I know she’s trying to distract me, but it still works.
Rev wraps the strip of fabric around the worst of the wounds, covering them.
“Where can these be found?”
“Steelspurt is everywhere close to water at this time of year. The moss grows on the shade of rocks and trees in humid areas.”
Everything is covered now. My hand is wrapped tight, and Rev grimaces sympathetically at my expressions of pain. She does a good job, for someone who’s never done it before.
“Then you’ll be fine, right? We just have to get out of this tunnel, and we’ll find water and flowers and moss. All the moss you need.” She rests a hand on my shoulder and smiles. “Don’t worry, little brother. You’ll keep that hand.”

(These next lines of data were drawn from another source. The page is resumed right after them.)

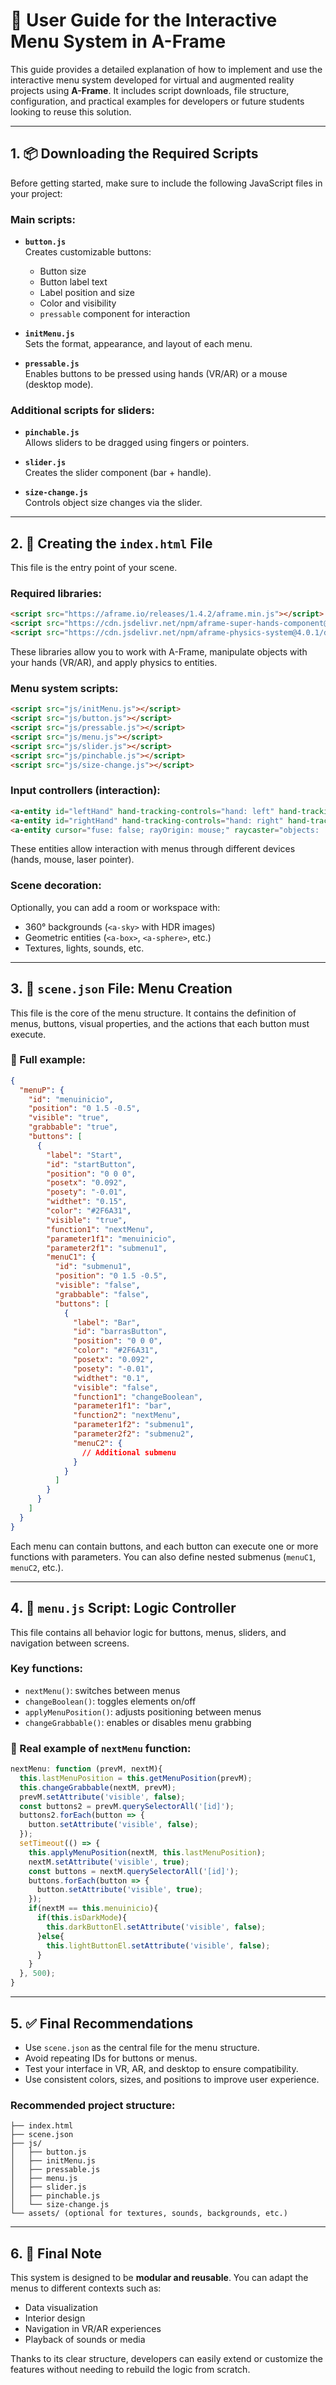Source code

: # 🧭 User Guide for the Interactive Menu System in A-Frame

This guide provides a detailed explanation of how to implement and use the interactive menu system developed for virtual and augmented reality projects using **A-Frame**. It includes script downloads, file structure, configuration, and practical examples for developers or future students looking to reuse this solution.

---

## 1. 📦 Downloading the Required Scripts

Before getting started, make sure to include the following JavaScript files in your project:

### Main scripts:

- **`button.js`**  
  Creates customizable buttons:
  - Button size
  - Button label text
  - Label position and size
  - Color and visibility
  - `pressable` component for interaction

- **`initMenu.js`**  
  Sets the format, appearance, and layout of each menu.

- **`pressable.js`**  
  Enables buttons to be pressed using hands (VR/AR) or a mouse (desktop mode).

### Additional scripts for sliders:

- **`pinchable.js`**  
  Allows sliders to be dragged using fingers or pointers.

- **`slider.js`**  
  Creates the slider component (bar + handle).

- **`size-change.js`**  
  Controls object size changes via the slider.

---

## 2. 🧾 Creating the `index.html` File

This file is the entry point of your scene.

### Required libraries:

```html
<script src="https://aframe.io/releases/1.4.2/aframe.min.js"></script>
<script src="https://cdn.jsdelivr.net/npm/aframe-super-hands-component@4.0.5/dist/aframe-super-hands-component.min.js"></script>
<script src="https://cdn.jsdelivr.net/npm/aframe-physics-system@4.0.1/dist/aframe-physics-system.min.js"></script>
```

These libraries allow you to work with A-Frame, manipulate objects with your hands (VR/AR), and apply physics to entities.

### Menu system scripts:

```html
<script src="js/initMenu.js"></script>
<script src="js/button.js"></script>
<script src="js/pressable.js"></script>
<script src="js/menu.js"></script>
<script src="js/slider.js"></script>
<script src="js/pinchable.js"></script>
<script src="js/size-change.js"></script>
```

### Input controllers (interaction):

```html
<a-entity id="leftHand" hand-tracking-controls="hand: left" hand-tracking-grab-controls="hand: left">
<a-entity id="rightHand" hand-tracking-controls="hand: right" hand-tracking-grab-controls="hand: right"></a-entity>
<a-entity cursor="fuse: false; rayOrigin: mouse;" raycaster="objects: .clickable"></a-entity>
```

These entities allow interaction with menus through different devices (hands, mouse, laser pointer).

### Scene decoration:

Optionally, you can add a room or workspace with:

- 360° backgrounds (`<a-sky>` with HDR images)
- Geometric entities (`<a-box>`, `<a-sphere>`, etc.)
- Textures, lights, sounds, etc.

---

## 3. 🧩 `scene.json` File: Menu Creation

This file is the core of the menu structure. It contains the definition of menus, buttons, visual properties, and the actions that each button must execute.

### 🧪 Full example:

```json
{
  "menuP": {
    "id": "menuinicio",
    "position": "0 1.5 -0.5",
    "visible": "true",
    "grabbable": "true",
    "buttons": [
      {
        "label": "Start",
        "id": "startButton",
        "position": "0 0 0",
        "posetx": "0.092",
        "posety": "-0.01",
        "widthet": "0.15",
        "color": "#2F6A31",
        "visible": "true",
        "function1": "nextMenu",
        "parameter1f1": "menuinicio",
        "parameter2f1": "submenu1",
        "menuC1": {
          "id": "submenu1",
          "position": "0 1.5 -0.5",
          "visible": "false",
          "grabbable": "false",
          "buttons": [
            {
              "label": "Bar",
              "id": "barrasButton",
              "position": "0 0 0",
              "color": "#2F6A31",
              "posetx": "0.092",
              "posety": "-0.01",
              "widthet": "0.1",
              "visible": "false",
              "function1": "changeBoolean",
              "parameter1f1": "bar",
              "function2": "nextMenu",
              "parameter1f2": "submenu1",
              "parameter2f2": "submenu2",
              "menuC2": {
                // Additional submenu
              }
            }
          ]
        }
      }
    ]
  }
}
```

Each menu can contain buttons, and each button can execute one or more functions with parameters. You can also define nested submenus (`menuC1`, `menuC2`, etc.).

---

## 4. 🧠 `menu.js` Script: Logic Controller

This file contains all behavior logic for buttons, menus, sliders, and navigation between screens.

### Key functions:

- `nextMenu()`: switches between menus
- `changeBoolean()`: toggles elements on/off
- `applyMenuPosition()`: adjusts positioning between menus
- `changeGrabbable()`: enables or disables menu grabbing

### 🔁 Real example of `nextMenu` function:

```js
nextMenu: function (prevM, nextM){
  this.lastMenuPosition = this.getMenuPosition(prevM);
  this.changeGrabbable(nextM, prevM);
  prevM.setAttribute('visible', false);
  const buttons2 = prevM.querySelectorAll('[id]');
  buttons2.forEach(button => {
    button.setAttribute('visible', false);
  });
  setTimeout(() => {
    this.applyMenuPosition(nextM, this.lastMenuPosition);
    nextM.setAttribute('visible', true);
    const buttons = nextM.querySelectorAll('[id]');
    buttons.forEach(button => {
      button.setAttribute('visible', true);
    });
    if(nextM == this.menuinicio){
      if(this.isDarkMode){
        this.darkButtonEl.setAttribute('visible', false);
      }else{
        this.lightButtonEl.setAttribute('visible', false);
      }
    }
  }, 500);
}
```

---

## 5. ✅ Final Recommendations

- Use `scene.json` as the central file for the menu structure.
- Avoid repeating IDs for buttons or menus.
- Test your interface in VR, AR, and desktop to ensure compatibility.
- Use consistent colors, sizes, and positions to improve user experience.

### Recommended project structure:

```
├── index.html
├── scene.json
├── js/
│   ├── button.js
│   ├── initMenu.js
│   ├── pressable.js
│   ├── menu.js
│   ├── slider.js
│   ├── pinchable.js
│   └── size-change.js
└── assets/ (optional for textures, sounds, backgrounds, etc.)
```

---

## 6. 📌 Final Note

This system is designed to be **modular and reusable**. You can adapt the menus to different contexts such as:

- Data visualization
- Interior design
- Navigation in VR/AR experiences
- Playback of sounds or media

Thanks to its clear structure, developers can easily extend or customize the features without needing to rebuild the logic from scratch.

Her smile falters when I look up at her. I almost don’t want to break her optimism, but I can’t stop myself from saying what I know for sure. As if withholding the truth could dispel it.
“The wounds,” I say. “The place where he cut. It’s… it’s bad, Rev.”
“Malco.” My sister grabs me by the shoulder. In the light of the cloud, her face is an impressively shaded mask of determination. “I’ll fix it. With Godtouched magic if need be. But first we need to get out of here and for that I need you to keep your morale up. Do you understand?”
In the face of her resolve, I manage a weak nod.
“Good,” Reva says softly, encouragingly. “Now let’s get going.”